• **WHAT NEEDS TO BE DONE**: All of the entries must be output exactly as they are.

• **THE DATA**:
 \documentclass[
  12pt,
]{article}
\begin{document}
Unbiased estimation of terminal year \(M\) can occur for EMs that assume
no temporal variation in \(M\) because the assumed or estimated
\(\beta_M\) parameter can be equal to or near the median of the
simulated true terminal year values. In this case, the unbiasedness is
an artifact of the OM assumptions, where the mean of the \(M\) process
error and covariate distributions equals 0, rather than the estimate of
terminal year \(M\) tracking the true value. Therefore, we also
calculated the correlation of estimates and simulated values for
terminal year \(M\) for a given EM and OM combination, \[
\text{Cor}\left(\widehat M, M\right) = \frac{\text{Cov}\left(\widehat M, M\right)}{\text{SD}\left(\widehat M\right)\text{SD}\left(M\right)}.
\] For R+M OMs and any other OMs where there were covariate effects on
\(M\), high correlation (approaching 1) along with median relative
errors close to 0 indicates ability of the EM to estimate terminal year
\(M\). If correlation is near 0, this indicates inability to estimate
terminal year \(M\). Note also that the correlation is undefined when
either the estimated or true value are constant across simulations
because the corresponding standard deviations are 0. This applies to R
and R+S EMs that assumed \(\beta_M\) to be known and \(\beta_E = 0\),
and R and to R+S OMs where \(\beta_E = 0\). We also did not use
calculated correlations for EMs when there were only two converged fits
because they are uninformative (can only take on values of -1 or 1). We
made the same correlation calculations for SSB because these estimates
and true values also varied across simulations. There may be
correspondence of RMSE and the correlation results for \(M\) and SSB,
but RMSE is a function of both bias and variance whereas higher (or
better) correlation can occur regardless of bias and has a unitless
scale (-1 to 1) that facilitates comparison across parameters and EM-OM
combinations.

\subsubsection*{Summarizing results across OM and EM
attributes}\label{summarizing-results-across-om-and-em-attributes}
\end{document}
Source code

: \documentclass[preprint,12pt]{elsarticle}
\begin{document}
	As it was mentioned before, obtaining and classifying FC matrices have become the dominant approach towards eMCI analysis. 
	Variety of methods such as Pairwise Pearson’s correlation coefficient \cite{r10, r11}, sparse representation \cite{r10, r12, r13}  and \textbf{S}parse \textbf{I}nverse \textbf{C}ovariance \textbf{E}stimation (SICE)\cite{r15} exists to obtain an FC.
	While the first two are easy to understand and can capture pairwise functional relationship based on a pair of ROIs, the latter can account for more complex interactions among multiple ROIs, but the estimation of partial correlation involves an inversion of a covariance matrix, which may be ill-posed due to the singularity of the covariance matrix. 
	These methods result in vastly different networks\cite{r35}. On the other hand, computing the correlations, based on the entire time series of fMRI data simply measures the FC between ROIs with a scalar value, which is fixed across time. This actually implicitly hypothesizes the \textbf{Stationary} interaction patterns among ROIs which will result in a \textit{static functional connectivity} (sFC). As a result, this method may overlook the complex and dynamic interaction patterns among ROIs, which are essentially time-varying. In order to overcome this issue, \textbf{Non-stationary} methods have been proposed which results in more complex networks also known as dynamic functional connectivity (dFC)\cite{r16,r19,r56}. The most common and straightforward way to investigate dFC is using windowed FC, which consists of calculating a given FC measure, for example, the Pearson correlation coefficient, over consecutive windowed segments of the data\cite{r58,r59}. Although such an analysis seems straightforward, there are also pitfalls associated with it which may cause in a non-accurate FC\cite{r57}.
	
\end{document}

• **ANSWER BELOW**:
 \documentclass[
  12pt,
]{article}
\begin{document}
Unbiased estimation of terminal year \(M\) can occur for EMs that assume
no temporal variation in \(M\) because the assumed or estimated
\(\beta_M\) parameter can be equal to or near the median of the
simulated true terminal year values. In this case, the unbiasedness is
an artifact of the OM assumptions, where the mean of the \(M\) process
error and covariate distributions equals 0, rather than the estimate of
terminal year \(M\) tracking the true value. Therefore, we also
calculated the correlation of estimates and simulated values for
terminal year \(M\) for a given EM and OM combination, \[
\text{Cor}\left(\widehat M, M\right) = \frac{\text{Cov}\left(\widehat M, M\right)}{\text{SD}\left(\widehat M\right)\text{SD}\left(M\right)}.
\] For R+M OMs and any other OMs where there were covariate effects on
\(M\), high correlation (approaching 1) along with median relative
errors close to 0 indicates ability of the EM to estimate terminal year
\(M\). If correlation is near 0, this indicates inability to estimate
terminal year \(M\). Note also that the correlation is undefined when
either the estimated or true value are constant across simulations
because the corresponding standard deviations are 0. This applies to R
and R+S EMs that assumed \(\beta_M\) to be known and \(\beta_E = 0\),
and R and to R+S OMs where \(\beta_E = 0\). We also did not use
calculated correlations for EMs when there were only two converged fits
because they are uninformative (can only take on values of -1 or 1). We
made the same correlation calculations for SSB because these estimates
and true values also varied across simulations. There may be
correspondence of RMSE and the correlation results for \(M\) and SSB,
but RMSE is a function of both bias and variance whereas higher (or
better) correlation can occur regardless of bias and has a unitless
scale (-1 to 1) that facilitates comparison across parameters and EM-OM
combinations.

\subsubsection*{Summarizing results across OM and EM
attributes}\label{summarizing-results-across-om-and-em-attributes}
\end{document}
Source code

: \documentclass[preprint,12pt]{elsarticle}
\begin{document}
	As it was mentioned before, obtaining and classifying FC matrices have become the dominant approach towards eMCI analysis. 
	Variety of methods such as Pairwise Pearson’s correlation coefficient \cite{r10, r11}, sparse representation \cite{r10, r12, r13}  and \textbf{S}parse \textbf{I}nverse \textbf{C}ovariance \textbf{E}stimation (SICE)\cite{r15} exists to obtain an FC.
	While the first two are easy to understand and can capture pairwise functional relationship based on a pair of ROIs, the latter can account for more complex interactions among multiple ROIs, but the estimation of partial correlation involves an inversion of a covariance matrix, which may be ill-posed due to the singularity of the covariance matrix. 
	These methods result in vastly different networks\cite{r35}. On the other hand, computing the correlations, based on the entire time series of fMRI data simply measures the FC between ROIs with a scalar value, which is fixed across time. This actually implicitly hypothesizes the \textbf{Stationary} interaction patterns among ROIs which will result in a \textit{static functional connectivity} (sFC). As a result, this method may overlook the complex and dynamic interaction patterns among ROIs, which are essentially time-varying. In order to overcome this issue, \textbf{Non-stationary} methods have been proposed which results in more complex networks also known as dynamic functional connectivity (dFC)\cite{r16,r19,r56}. The most common and straightforward way to investigate dFC is using windowed FC, which consists of calculating a given FC measure, for example, the Pearson correlation coefficient, over consecutive windowed segments of the data\cite{r58,r59}. Although such an analysis seems straightforward, there are also pitfalls associated with it which may cause in a non-accurate FC\cite{r57}.
	
\end{document}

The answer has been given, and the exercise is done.